Each record, word for word and stripped of pictures, is what the answer should contain.

**Dataset entries:**
..........
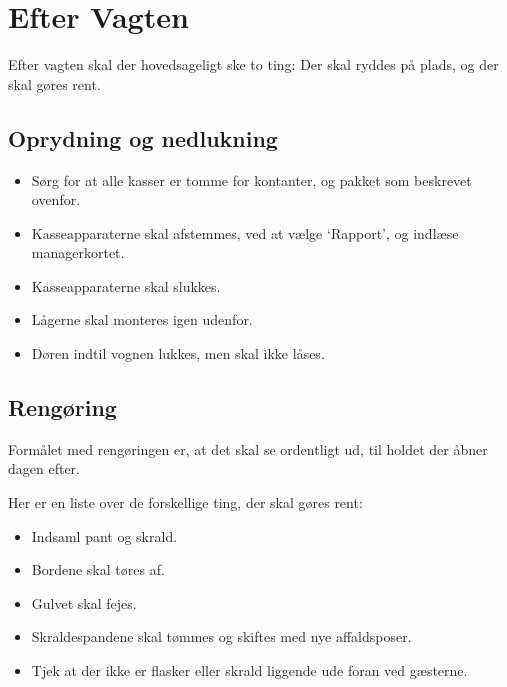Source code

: \section{Efter Vagten}
\label{sec:post-barvagten}

Efter vagten skal der hovedsageligt ske to ting: Der skal ryddes på
plads, og der skal gøres rent.

\subsection{Oprydning og nedlukning}
\label{sec:post:oprydning}

\begin{itemize}
	\item Sørg for at alle kasser er tomme for kontanter, og pakket som beskrevet ovenfor.
	\item Kasseapparaterne skal afstemmes, ved at vælge `Rapport', og indlæse managerkortet.
	\item Kasseapparaterne skal slukkes.
	\item Lågerne skal monteres igen udenfor.
	\item Døren indtil vognen lukkes, men skal ikke låses.
\end{itemize}

\subsection{Rengøring}
\label{sec:post:rengoring}

Formålet med rengøringen er, at det skal se ordentligt ud, til 
holdet der åbner dagen efter.

Her er en liste over de forskellige ting, der skal gøres rent:
\begin{itemize}
	\item Indsaml pant og skrald.
	\item Bordene skal tøres af.
	\item Gulvet skal fejes.
	\item Skraldespandene skal tømmes og skiftes med nye affaldsposer.
	\item Tjek at der ikke er flasker eller skrald liggende ude foran ved gæsterne.
\end{itemize}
..........
**Solution to this task:**
Source code

: \section{Efter Vagten}
\label{sec:post-barvagten}

Efter vagten skal der hovedsageligt ske to ting: Der skal ryddes på
plads, og der skal gøres rent.

\subsection{Oprydning og nedlukning}
\label{sec:post:oprydning}

\begin{itemize}
	\item Sørg for at alle kasser er tomme for kontanter, og pakket som beskrevet ovenfor.
	\item Kasseapparaterne skal afstemmes, ved at vælge `Rapport', og indlæse managerkortet.
	\item Kasseapparaterne skal slukkes.
	\item Lågerne skal monteres igen udenfor.
	\item Døren indtil vognen lukkes, men skal ikke låses.
\end{itemize}

\subsection{Rengøring}
\label{sec:post:rengoring}

Formålet med rengøringen er, at det skal se ordentligt ud, til 
holdet der åbner dagen efter.

Her er en liste over de forskellige ting, der skal gøres rent:
\begin{itemize}
	\item Indsaml pant og skrald.
	\item Bordene skal tøres af.
	\item Gulvet skal fejes.
	\item Skraldespandene skal tømmes og skiftes med nye affaldsposer.
	\item Tjek at der ikke er flasker eller skrald liggende ude foran ved gæsterne.
\end{itemize}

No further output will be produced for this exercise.